Dal n° 235- Agosto
A chi giova?
L’Occidente ebraico-statunitense e imperialista, fomentatore di guerre e di aggressioni, oltreché affamatore e sfruttatore di popoli, ha ‘subìto’ un ulteriore attacco nel cuore di una sua metropoli. Almeno così traspare nelle note giornalistiche e televisive e nella credenza delle sue masse popolari incapaci di comprendere pienamente cosa sta accadendo realmente.
Infatti, bisogna davvero intravedere chi ha realmente subìto un attacco così cruento e sanguinoso e a chi, di riflesso, giova tanto spargimento di sangue.
Senza dubbio, ancora una volta, tante vittime innocenti, così come sempre accade attraverso un atto terroristico indiscriminato, nello stesso tempo tanti innocenti hanno avuto le carni lacerate che neanche il passare del tempo riuscirà a sanare.

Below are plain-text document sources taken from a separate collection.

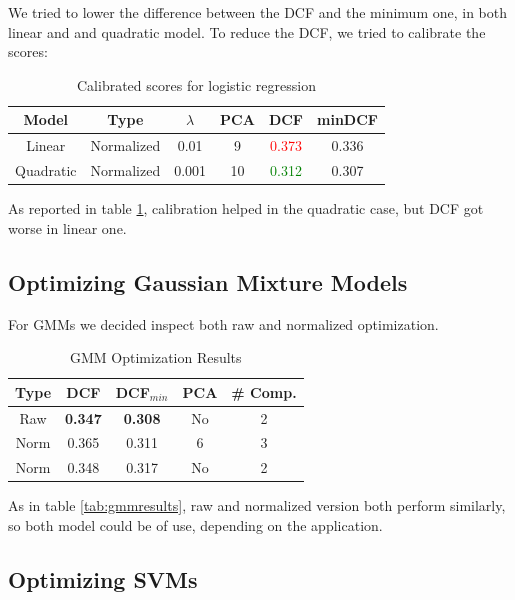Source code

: \documentclass[12pt, twocolumn]{article}
\begin{document}
We tried to lower the difference between the DCF and the minimum one, in both linear and and quadratic model.
To reduce the DCF, we tried to calibrate the scores:

\begin{table}[H]
    \tiny
    \centering
        \begin{tabular}{||c|c|c|c|c|c||}
            \hline
            Model & Type & $\lambda$ & PCA & DCF & minDCF \\
            \hline
            \hline
            Linear & Normalized & 0.01 & 9 & \textcolor{red}{0.373} &  0.336  \\
            Quadratic & Normalized & 0.001 & 10 & \textcolor{green}{0.312} &  0.307  \\
            \hline
    \end{tabular}
    \caption{Calibrated scores for logistic regression}
    \label{logregcalibration}
\end{table}

As reported in table \ref{logregcalibration}, calibration helped in the quadratic case, 
but DCF got worse in linear one.

\subsection{Optimizing Gaussian Mixture Models}

For GMMs we decided inspect both raw and normalized optimization.

\begin{table}[H] 
    \centering
    \begin{tabular}{||c|c|c|c|c||}
        \hline
        Type & DCF & DCF$_{min}$ & PCA & \# Comp. \\
        \hline
        \hline
        Raw  & {\bf 0.347} & {\bf 0.308} & No & 2 \\
        Norm & 0.365 & 0.311 & 6  & 3 \\
        Norm & 0.348 & 0.317 & No & 2 \\
        \hline
    \end{tabular}
    \caption{GMM Optimization Results}
    \label{tab:gmmoptimization}
\end{table}

As in table \ref{tab:gmmresults}, raw and normalized version both perform similarly, so both model could be of use, depending on the application.

\subsection{Optimizing SVMs}
\end{document}
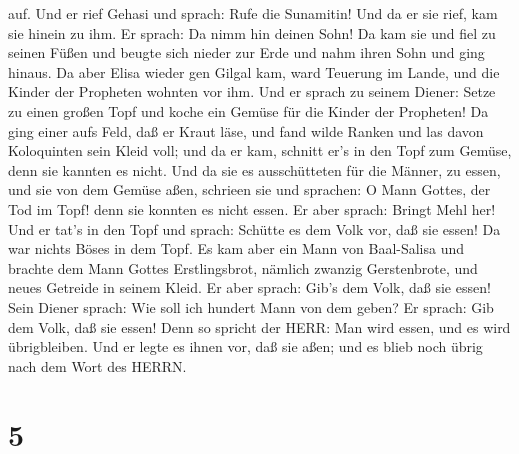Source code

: auf.  Und er rief Gehasi und sprach: Rufe die Sunamitin!
Und da er sie rief, kam sie hinein zu ihm. Er sprach: Da nimm hin deinen
Sohn!  Da kam sie und fiel zu seinen Füßen und beugte sich
nieder zur Erde und nahm ihren Sohn und ging hinaus.  Da
aber Elisa wieder gen Gilgal kam, ward Teuerung im Lande, und die Kinder
der Propheten wohnten vor ihm. Und er sprach zu seinem Diener: Setze zu
einen großen Topf und koche ein Gemüse für die Kinder der Propheten!
 Da ging einer aufs Feld, daß er Kraut läse, und fand wilde
Ranken und las davon Koloquinten sein Kleid voll; und da er kam, schnitt
er's in den Topf zum Gemüse, denn sie kannten es nicht. 
Und da sie es ausschütteten für die Männer, zu essen, und sie von dem
Gemüse aßen, schrieen sie und sprachen: O Mann Gottes, der Tod im Topf!
denn sie konnten es nicht essen.  Er aber sprach: Bringt
Mehl her! Und er tat's in den Topf und sprach: Schütte es dem Volk vor,
daß sie essen! Da war nichts Böses in dem Topf.  Es kam
aber ein Mann von Baal-Salisa und brachte dem Mann Gottes Erstlingsbrot,
nämlich zwanzig Gerstenbrote, und neues Getreide in seinem Kleid. Er
aber sprach: Gib's dem Volk, daß sie essen!  Sein Diener
sprach: Wie soll ich hundert Mann von dem geben? Er sprach: Gib dem
Volk, daß sie essen! Denn so spricht der HERR: Man wird essen, und es
wird übrigbleiben.  Und er legte es ihnen vor, daß sie
aßen; und es blieb noch übrig nach dem Wort des HERRN.

\hypertarget{section-4}{%
\section{5}\label{section-4}}


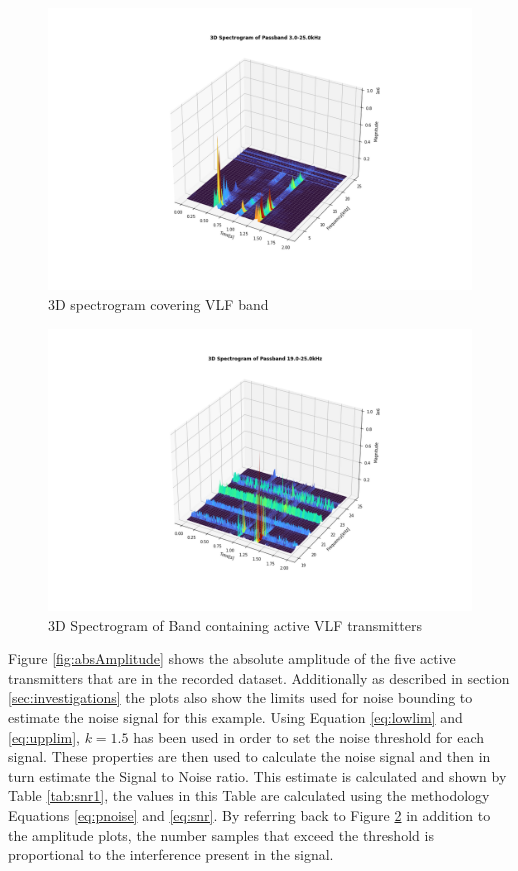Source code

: \begin{figure}[h!]
        \centering
        \includegraphics[width = \textwidth]{figs/sig_character/vlfspectrogram.png}
        \caption{3D spectrogram covering VLF band}
        \label{fig:vlfspect}
\end{figure}
\begin{figure}[h!]
        \centering
        \includegraphics[width = \textwidth]{figs/sig_character/transmitters_spectrogram.png}
        \caption{3D Spectrogram of Band containing active VLF transmitters}
        \label{fig:transSpect}
\end{figure}

\pagebreak

Figure \ref{fig:absAmplitude} shows the absolute amplitude of the five active transmitters that are in the recorded dataset. Additionally as described in section \ref{sec:investigations} the plots also show the limits used for noise bounding to estimate the noise signal for this example. Using Equation \ref{eq:lowlim} and \ref{eq:upplim}, $k=1.5$ has been used in order to set the noise threshold for each signal. These properties are then used to calculate the noise signal and then in turn estimate the Signal to Noise ratio. This estimate is calculated and shown by Table \ref{tab:snr1}, the values in this Table are calculated using the methodology Equations \ref{eq:pnoise} and \ref{eq:snr}. By referring back to Figure \ref{fig:transSpect} in addition to the amplitude plots, the number samples that exceed the threshold is proportional to the interference present in the signal.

Nello scenario politico internazionale c’è ancora da chiedersi a chi giova e a chi nuoce tanta barbarie.
Per esperienza si può affermare che gli Stati occidentali, i servizi segreti di questi, così come le strutture politico-istituzionali sono aduse a questo tipo di strategia macellaia. L’Italia ne è stata un terreno di coltura e le trame accavallatosi negli anni ‘70 ed ‘80 del XX secolo, con un’essenza più democristiana, golpista ed atlantista che ‘nera’, ne rimangono una traccia indelebile.

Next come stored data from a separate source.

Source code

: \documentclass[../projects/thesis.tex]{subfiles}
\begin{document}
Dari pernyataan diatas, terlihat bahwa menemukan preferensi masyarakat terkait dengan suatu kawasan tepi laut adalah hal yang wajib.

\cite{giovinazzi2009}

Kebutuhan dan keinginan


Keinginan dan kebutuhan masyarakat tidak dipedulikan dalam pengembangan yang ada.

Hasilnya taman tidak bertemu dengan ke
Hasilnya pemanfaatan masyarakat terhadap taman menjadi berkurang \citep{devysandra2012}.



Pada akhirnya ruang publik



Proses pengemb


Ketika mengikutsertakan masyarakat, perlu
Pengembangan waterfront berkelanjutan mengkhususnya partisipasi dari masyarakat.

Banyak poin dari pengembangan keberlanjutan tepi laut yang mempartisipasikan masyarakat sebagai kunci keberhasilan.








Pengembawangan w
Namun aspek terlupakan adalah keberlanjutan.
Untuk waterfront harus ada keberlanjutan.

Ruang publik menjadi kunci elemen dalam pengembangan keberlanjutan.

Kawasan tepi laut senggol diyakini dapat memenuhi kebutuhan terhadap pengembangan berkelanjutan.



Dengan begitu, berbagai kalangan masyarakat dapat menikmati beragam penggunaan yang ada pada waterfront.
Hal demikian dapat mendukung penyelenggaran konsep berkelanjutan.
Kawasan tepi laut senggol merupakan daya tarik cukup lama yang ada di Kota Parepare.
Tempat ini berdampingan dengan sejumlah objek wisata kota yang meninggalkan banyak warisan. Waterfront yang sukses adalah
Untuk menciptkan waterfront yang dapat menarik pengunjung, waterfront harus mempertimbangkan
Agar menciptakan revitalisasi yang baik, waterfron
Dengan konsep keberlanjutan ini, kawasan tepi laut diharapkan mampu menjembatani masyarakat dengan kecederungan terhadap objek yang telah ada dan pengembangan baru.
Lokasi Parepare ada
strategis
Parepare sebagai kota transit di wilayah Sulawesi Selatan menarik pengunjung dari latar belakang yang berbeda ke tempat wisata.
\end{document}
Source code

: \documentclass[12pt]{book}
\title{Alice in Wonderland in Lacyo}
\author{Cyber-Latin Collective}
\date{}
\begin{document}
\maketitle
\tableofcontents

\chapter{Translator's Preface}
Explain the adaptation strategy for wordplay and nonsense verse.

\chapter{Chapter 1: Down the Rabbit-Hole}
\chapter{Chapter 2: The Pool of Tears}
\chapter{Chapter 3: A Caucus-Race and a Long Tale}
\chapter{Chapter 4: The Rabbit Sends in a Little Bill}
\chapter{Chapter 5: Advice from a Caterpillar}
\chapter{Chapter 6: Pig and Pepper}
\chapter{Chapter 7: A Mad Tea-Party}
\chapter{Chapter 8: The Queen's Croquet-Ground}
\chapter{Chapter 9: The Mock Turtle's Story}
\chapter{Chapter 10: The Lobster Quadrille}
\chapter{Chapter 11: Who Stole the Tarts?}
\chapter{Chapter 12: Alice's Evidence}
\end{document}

Lo stesso congresso degli USA qualche mese fa ha lanciato critiche molto pesanti a CIA ed FBI per gli avvenimenti dell’11 settembre 2001; una vasta, documentata ed attendibile bibliografia già ne aveva mostrato e criticato i contorni poco chiari ed enigmatici: addirittura, c’è chi ha voluto dimostrare che nessun aereo, tra quelli dirottati quel giorno, s’è mai schiantato contro il Pentagono. Per giungere alla assoluta infondatezza delle prove montate contro l’Irak di Saddam Hussein in tema di armamenti di distruzione di massa, con l’ausilio delle bugie degli ‘007’ italiani su un presunto traffico di uranio proveniente dal Niger. Ma paradossalmente l’Iraq è stato attaccato, devastato e gli Stati Uniti insieme alla sue multinazionali petrolifere ed energetiche, ammanagliate direttamente con esponenti dell’esecutivo Bush, incamerano enormi guadagni dall’uso e dalla commercializzazione del greggio iracheno, mentre quel popolo stenta nel mezzo di un’enorme miseria, prostrato quotidianamente da una prassi assassina e d’uno spargimento di sangue senza precedenti nella storia dell’uomo.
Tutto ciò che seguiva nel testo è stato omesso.